*Task details*
Without the pictures, output all of the data exactly.
Data to use Start Marker
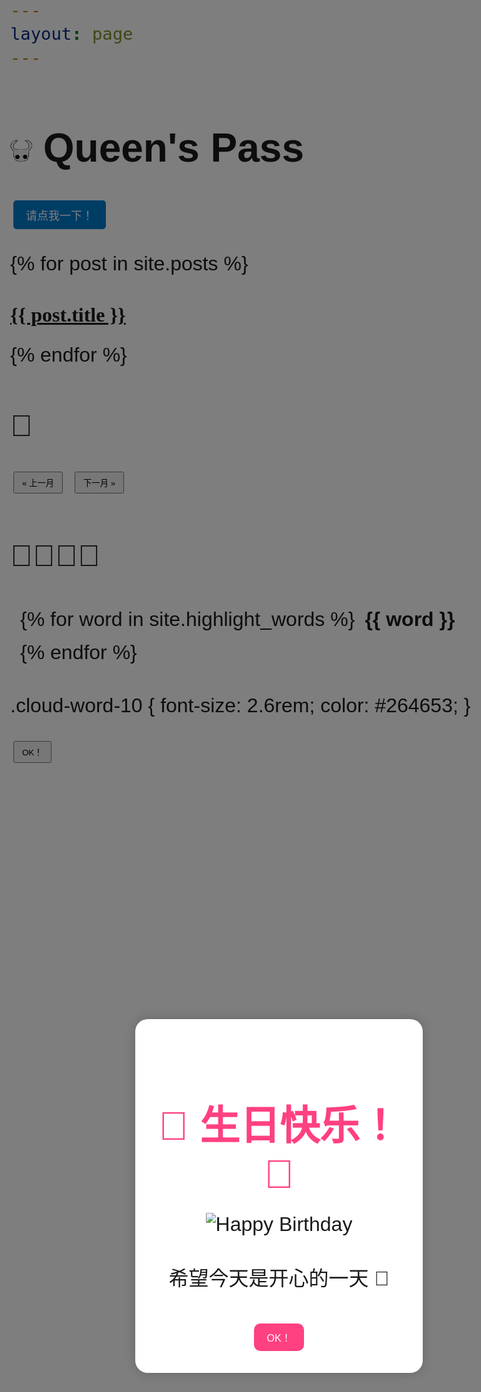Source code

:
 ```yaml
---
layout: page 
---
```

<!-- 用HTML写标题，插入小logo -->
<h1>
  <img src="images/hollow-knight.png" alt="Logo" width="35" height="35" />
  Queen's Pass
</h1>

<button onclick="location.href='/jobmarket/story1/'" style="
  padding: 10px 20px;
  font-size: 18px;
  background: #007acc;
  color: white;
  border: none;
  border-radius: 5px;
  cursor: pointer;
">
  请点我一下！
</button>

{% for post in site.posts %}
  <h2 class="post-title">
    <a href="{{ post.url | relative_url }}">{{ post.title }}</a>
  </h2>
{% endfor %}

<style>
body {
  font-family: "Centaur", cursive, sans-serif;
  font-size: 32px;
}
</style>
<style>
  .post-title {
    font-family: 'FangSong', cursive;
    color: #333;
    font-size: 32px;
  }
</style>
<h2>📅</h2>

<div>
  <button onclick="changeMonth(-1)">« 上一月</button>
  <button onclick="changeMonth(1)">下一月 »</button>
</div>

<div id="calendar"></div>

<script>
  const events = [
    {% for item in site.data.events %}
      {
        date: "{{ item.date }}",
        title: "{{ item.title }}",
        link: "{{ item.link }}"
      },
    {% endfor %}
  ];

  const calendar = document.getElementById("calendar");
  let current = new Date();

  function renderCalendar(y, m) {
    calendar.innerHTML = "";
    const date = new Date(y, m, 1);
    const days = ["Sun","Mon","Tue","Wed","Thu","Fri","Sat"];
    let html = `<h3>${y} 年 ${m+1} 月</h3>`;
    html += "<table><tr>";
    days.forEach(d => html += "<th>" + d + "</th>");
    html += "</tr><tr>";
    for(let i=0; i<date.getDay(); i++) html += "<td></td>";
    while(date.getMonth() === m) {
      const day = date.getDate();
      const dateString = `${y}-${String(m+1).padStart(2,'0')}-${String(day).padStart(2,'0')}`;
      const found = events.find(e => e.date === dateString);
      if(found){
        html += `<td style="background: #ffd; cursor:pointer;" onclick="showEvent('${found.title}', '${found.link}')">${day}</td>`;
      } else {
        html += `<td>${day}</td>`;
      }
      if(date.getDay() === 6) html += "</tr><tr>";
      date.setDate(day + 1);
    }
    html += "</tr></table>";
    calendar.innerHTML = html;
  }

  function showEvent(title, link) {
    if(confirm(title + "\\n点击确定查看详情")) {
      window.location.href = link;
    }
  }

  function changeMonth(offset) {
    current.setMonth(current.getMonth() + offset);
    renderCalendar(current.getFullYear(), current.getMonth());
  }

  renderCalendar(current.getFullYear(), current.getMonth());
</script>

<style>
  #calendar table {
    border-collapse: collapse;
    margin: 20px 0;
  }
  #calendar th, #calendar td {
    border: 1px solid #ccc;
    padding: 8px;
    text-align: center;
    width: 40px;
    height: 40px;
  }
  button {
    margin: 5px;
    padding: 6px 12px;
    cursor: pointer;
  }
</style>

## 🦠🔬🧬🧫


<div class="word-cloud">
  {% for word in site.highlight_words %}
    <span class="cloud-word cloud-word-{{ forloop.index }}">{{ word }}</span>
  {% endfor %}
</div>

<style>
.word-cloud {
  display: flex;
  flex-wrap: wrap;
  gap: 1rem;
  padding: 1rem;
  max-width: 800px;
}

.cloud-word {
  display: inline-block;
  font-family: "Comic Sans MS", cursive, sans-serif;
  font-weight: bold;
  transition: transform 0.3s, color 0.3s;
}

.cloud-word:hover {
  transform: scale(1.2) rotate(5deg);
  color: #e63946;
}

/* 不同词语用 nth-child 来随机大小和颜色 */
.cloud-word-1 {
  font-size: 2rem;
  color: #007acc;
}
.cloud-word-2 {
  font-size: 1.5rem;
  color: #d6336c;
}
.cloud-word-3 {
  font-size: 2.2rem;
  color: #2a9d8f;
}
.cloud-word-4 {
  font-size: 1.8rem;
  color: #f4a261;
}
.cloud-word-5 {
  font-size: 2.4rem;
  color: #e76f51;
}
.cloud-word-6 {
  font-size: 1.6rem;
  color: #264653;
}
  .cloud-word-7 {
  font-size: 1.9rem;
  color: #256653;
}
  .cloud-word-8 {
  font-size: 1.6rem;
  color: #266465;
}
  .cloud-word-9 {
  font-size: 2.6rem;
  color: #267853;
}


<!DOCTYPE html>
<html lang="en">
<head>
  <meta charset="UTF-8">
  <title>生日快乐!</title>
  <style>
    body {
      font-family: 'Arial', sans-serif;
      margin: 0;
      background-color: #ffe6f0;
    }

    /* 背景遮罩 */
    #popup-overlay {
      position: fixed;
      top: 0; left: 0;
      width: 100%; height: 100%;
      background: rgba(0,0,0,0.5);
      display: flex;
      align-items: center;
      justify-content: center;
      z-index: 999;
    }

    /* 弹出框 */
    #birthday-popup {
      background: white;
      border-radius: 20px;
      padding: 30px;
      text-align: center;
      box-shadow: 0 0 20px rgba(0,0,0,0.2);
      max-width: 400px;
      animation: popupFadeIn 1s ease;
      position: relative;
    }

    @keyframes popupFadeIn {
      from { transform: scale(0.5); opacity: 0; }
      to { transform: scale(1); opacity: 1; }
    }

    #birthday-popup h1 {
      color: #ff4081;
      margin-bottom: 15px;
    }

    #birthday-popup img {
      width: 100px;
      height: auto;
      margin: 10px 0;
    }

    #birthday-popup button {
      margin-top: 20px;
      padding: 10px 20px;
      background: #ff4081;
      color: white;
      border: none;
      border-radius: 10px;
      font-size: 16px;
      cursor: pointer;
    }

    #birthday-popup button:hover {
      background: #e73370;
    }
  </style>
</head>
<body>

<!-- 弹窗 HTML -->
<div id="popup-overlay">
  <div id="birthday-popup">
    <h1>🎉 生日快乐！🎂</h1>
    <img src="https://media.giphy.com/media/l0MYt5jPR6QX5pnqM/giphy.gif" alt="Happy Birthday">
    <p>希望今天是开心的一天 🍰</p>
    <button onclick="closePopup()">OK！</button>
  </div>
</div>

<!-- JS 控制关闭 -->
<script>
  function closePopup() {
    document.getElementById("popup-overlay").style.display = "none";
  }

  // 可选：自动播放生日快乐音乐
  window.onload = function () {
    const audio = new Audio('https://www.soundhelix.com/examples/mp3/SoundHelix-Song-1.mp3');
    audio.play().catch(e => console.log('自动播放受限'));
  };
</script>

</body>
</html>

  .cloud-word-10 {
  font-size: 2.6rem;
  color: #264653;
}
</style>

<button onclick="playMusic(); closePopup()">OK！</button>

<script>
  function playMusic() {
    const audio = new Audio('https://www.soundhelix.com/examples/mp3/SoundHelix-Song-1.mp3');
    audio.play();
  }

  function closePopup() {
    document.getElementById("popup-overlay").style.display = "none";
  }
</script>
Data to use End Marker
*Result of this exercise*
Source code

:
 ```yaml
---
layout: page 
---
```

<!-- 用HTML写标题，插入小logo -->
<h1>
  <img src="images/hollow-knight.png" alt="Logo" width="35" height="35" />
  Queen's Pass
</h1>

<button onclick="location.href='/jobmarket/story1/'" style="
  padding: 10px 20px;
  font-size: 18px;
  background: #007acc;
  color: white;
  border: none;
  border-radius: 5px;
  cursor: pointer;
">
  请点我一下！
</button>

{% for post in site.posts %}
  <h2 class="post-title">
    <a href="{{ post.url | relative_url }}">{{ post.title }}</a>
  </h2>
{% endfor %}

<style>
body {
  font-family: "Centaur", cursive, sans-serif;
  font-size: 32px;
}
</style>
<style>
  .post-title {
    font-family: 'FangSong', cursive;
    color: #333;
    font-size: 32px;
  }
</style>
<h2>📅</h2>

<div>
  <button onclick="changeMonth(-1)">« 上一月</button>
  <button onclick="changeMonth(1)">下一月 »</button>
</div>

<div id="calendar"></div>

<script>
  const events = [
    {% for item in site.data.events %}
      {
        date: "{{ item.date }}",
        title: "{{ item.title }}",
        link: "{{ item.link }}"
      },
    {% endfor %}
  ];

  const calendar = document.getElementById("calendar");
  let current = new Date();

  function renderCalendar(y, m) {
    calendar.innerHTML = "";
    const date = new Date(y, m, 1);
    const days = ["Sun","Mon","Tue","Wed","Thu","Fri","Sat"];
    let html = `<h3>${y} 年 ${m+1} 月</h3>`;
    html += "<table><tr>";
    days.forEach(d => html += "<th>" + d + "</th>");
    html += "</tr><tr>";
    for(let i=0; i<date.getDay(); i++) html += "<td></td>";
    while(date.getMonth() === m) {
      const day = date.getDate();
      const dateString = `${y}-${String(m+1).padStart(2,'0')}-${String(day).padStart(2,'0')}`;
      const found = events.find(e => e.date === dateString);
      if(found){
        html += `<td style="background: #ffd; cursor:pointer;" onclick="showEvent('${found.title}', '${found.link}')">${day}</td>`;
      } else {
        html += `<td>${day}</td>`;
      }
      if(date.getDay() === 6) html += "</tr><tr>";
      date.setDate(day + 1);
    }
    html += "</tr></table>";
    calendar.innerHTML = html;
  }

  function showEvent(title, link) {
    if(confirm(title + "\\n点击确定查看详情")) {
      window.location.href = link;
    }
  }

  function changeMonth(offset) {
    current.setMonth(current.getMonth() + offset);
    renderCalendar(current.getFullYear(), current.getMonth());
  }

  renderCalendar(current.getFullYear(), current.getMonth());
</script>

<style>
  #calendar table {
    border-collapse: collapse;
    margin: 20px 0;
  }
  #calendar th, #calendar td {
    border: 1px solid #ccc;
    padding: 8px;
    text-align: center;
    width: 40px;
    height: 40px;
  }
  button {
    margin: 5px;
    padding: 6px 12px;
    cursor: pointer;
  }
</style>

## 🦠🔬🧬🧫


<div class="word-cloud">
  {% for word in site.highlight_words %}
    <span class="cloud-word cloud-word-{{ forloop.index }}">{{ word }}</span>
  {% endfor %}
</div>

<style>
.word-cloud {
  display: flex;
  flex-wrap: wrap;
  gap: 1rem;
  padding: 1rem;
  max-width: 800px;
}

.cloud-word {
  display: inline-block;
  font-family: "Comic Sans MS", cursive, sans-serif;
  font-weight: bold;
  transition: transform 0.3s, color 0.3s;
}

.cloud-word:hover {
  transform: scale(1.2) rotate(5deg);
  color: #e63946;
}

/* 不同词语用 nth-child 来随机大小和颜色 */
.cloud-word-1 {
  font-size: 2rem;
  color: #007acc;
}
.cloud-word-2 {
  font-size: 1.5rem;
  color: #d6336c;
}
.cloud-word-3 {
  font-size: 2.2rem;
  color: #2a9d8f;
}
.cloud-word-4 {
  font-size: 1.8rem;
  color: #f4a261;
}
.cloud-word-5 {
  font-size: 2.4rem;
  color: #e76f51;
}
.cloud-word-6 {
  font-size: 1.6rem;
  color: #264653;
}
  .cloud-word-7 {
  font-size: 1.9rem;
  color: #256653;
}
  .cloud-word-8 {
  font-size: 1.6rem;
  color: #266465;
}
  .cloud-word-9 {
  font-size: 2.6rem;
  color: #267853;
}


<!DOCTYPE html>
<html lang="en">
<head>
  <meta charset="UTF-8">
  <title>生日快乐!</title>
  <style>
    body {
      font-family: 'Arial', sans-serif;
      margin: 0;
      background-color: #ffe6f0;
    }

    /* 背景遮罩 */
    #popup-overlay {
      position: fixed;
      top: 0; left: 0;
      width: 100%; height: 100%;
      background: rgba(0,0,0,0.5);
      display: flex;
      align-items: center;
      justify-content: center;
      z-index: 999;
    }

    /* 弹出框 */
    #birthday-popup {
      background: white;
      border-radius: 20px;
      padding: 30px;
      text-align: center;
      box-shadow: 0 0 20px rgba(0,0,0,0.2);
      max-width: 400px;
      animation: popupFadeIn 1s ease;
      position: relative;
    }

    @keyframes popupFadeIn {
      from { transform: scale(0.5); opacity: 0; }
      to { transform: scale(1); opacity: 1; }
    }

    #birthday-popup h1 {
      color: #ff4081;
      margin-bottom: 15px;
    }

    #birthday-popup img {
      width: 100px;
      height: auto;
      margin: 10px 0;
    }

    #birthday-popup button {
      margin-top: 20px;
      padding: 10px 20px;
      background: #ff4081;
      color: white;
      border: none;
      border-radius: 10px;
      font-size: 16px;
      cursor: pointer;
    }

    #birthday-popup button:hover {
      background: #e73370;
    }
  </style>
</head>
<body>

<!-- 弹窗 HTML -->
<div id="popup-overlay">
  <div id="birthday-popup">
    <h1>🎉 生日快乐！🎂</h1>
    <img src="https://media.giphy.com/media/l0MYt5jPR6QX5pnqM/giphy.gif" alt="Happy Birthday">
    <p>希望今天是开心的一天 🍰</p>
    <button onclick="closePopup()">OK！</button>
  </div>
</div>

<!-- JS 控制关闭 -->
<script>
  function closePopup() {
    document.getElementById("popup-overlay").style.display = "none";
  }

  // 可选：自动播放生日快乐音乐
  window.onload = function () {
    const audio = new Audio('https://www.soundhelix.com/examples/mp3/SoundHelix-Song-1.mp3');
    audio.play().catch(e => console.log('自动播放受限'));
  };
</script>

</body>
</html>

  .cloud-word-10 {
  font-size: 2.6rem;
  color: #264653;
}
</style>

<button onclick="playMusic(); closePopup()">OK！</button>

<script>
  function playMusic() {
    const audio = new Audio('https://www.soundhelix.com/examples/mp3/SoundHelix-Song-1.mp3');
    audio.play();
  }

  function closePopup() {
    document.getElementById("popup-overlay").style.display = "none";
  }
</script>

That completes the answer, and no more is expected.